Assigned task -
Below are the entries. Print only the lines starting at the one with "An interesting example" and ending at the one with "Week 1 & M, Jan.", exactly, with no pictures.

Dataset records
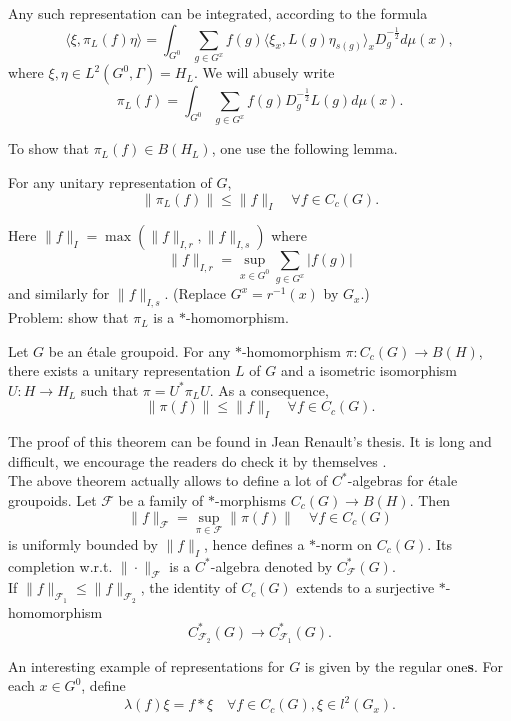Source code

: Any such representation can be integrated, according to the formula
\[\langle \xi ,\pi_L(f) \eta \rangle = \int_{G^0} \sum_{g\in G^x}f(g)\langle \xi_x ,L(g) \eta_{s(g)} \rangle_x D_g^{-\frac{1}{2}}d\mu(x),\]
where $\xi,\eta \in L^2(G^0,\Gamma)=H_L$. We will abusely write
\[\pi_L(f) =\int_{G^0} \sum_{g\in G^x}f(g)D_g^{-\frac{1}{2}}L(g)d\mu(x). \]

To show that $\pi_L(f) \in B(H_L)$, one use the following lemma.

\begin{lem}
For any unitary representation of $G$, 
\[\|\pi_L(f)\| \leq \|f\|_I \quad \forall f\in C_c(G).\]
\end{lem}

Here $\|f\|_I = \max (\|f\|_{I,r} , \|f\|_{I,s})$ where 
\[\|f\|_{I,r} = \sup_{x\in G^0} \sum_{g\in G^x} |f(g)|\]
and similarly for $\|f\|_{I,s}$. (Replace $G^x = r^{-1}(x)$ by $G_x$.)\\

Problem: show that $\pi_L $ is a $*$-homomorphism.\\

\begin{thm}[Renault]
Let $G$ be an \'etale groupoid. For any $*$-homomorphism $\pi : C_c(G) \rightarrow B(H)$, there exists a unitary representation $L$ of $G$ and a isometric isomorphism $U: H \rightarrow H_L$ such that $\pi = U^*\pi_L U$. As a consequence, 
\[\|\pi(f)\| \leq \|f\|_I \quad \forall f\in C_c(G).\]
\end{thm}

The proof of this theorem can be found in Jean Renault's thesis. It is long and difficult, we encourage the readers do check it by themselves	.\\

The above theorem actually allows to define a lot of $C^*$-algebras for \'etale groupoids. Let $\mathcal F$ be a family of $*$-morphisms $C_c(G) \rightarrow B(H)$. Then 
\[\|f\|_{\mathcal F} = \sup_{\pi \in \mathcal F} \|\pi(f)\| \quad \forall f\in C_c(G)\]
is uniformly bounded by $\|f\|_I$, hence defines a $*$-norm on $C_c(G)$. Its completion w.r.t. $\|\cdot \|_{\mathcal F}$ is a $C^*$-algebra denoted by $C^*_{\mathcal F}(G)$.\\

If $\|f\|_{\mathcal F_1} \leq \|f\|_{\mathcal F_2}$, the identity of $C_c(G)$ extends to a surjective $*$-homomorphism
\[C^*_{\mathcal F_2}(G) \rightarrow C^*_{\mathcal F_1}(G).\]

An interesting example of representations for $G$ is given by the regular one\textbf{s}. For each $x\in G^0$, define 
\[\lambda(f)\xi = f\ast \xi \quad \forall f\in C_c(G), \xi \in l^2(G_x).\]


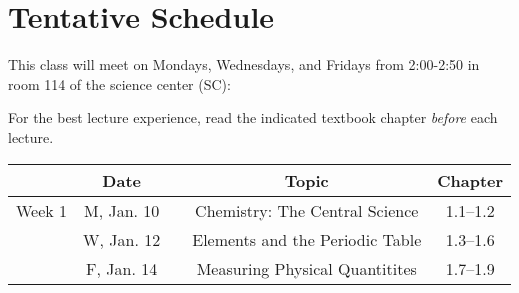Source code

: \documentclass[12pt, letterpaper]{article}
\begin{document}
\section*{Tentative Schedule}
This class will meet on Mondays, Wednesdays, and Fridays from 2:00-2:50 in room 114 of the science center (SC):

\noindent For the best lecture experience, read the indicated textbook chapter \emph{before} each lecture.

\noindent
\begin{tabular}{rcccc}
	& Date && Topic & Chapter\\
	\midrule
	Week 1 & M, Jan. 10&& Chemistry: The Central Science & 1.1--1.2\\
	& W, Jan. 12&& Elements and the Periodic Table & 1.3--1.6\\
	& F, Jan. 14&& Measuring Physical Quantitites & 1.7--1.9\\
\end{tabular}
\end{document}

The completed task -
An interesting example of representations for $G$ is given by the regular one\textbf{s}. For each $x\in G^0$, define 
\[\lambda(f)\xi = f\ast \xi \quad \forall f\in C_c(G), \xi \in l^2(G_x).\]


Source code

: \documentclass[12pt, letterpaper]{article}
\begin{document}
\section*{Tentative Schedule}
This class will meet on Mondays, Wednesdays, and Fridays from 2:00-2:50 in room 114 of the science center (SC):

\noindent For the best lecture experience, read the indicated textbook chapter \emph{before} each lecture.

\noindent
\begin{tabular}{rcccc}
	& Date && Topic & Chapter\\
	\midrule
	Week 1 & M, Jan. 10&& Chemistry: The Central Science & 1.1--1.2\\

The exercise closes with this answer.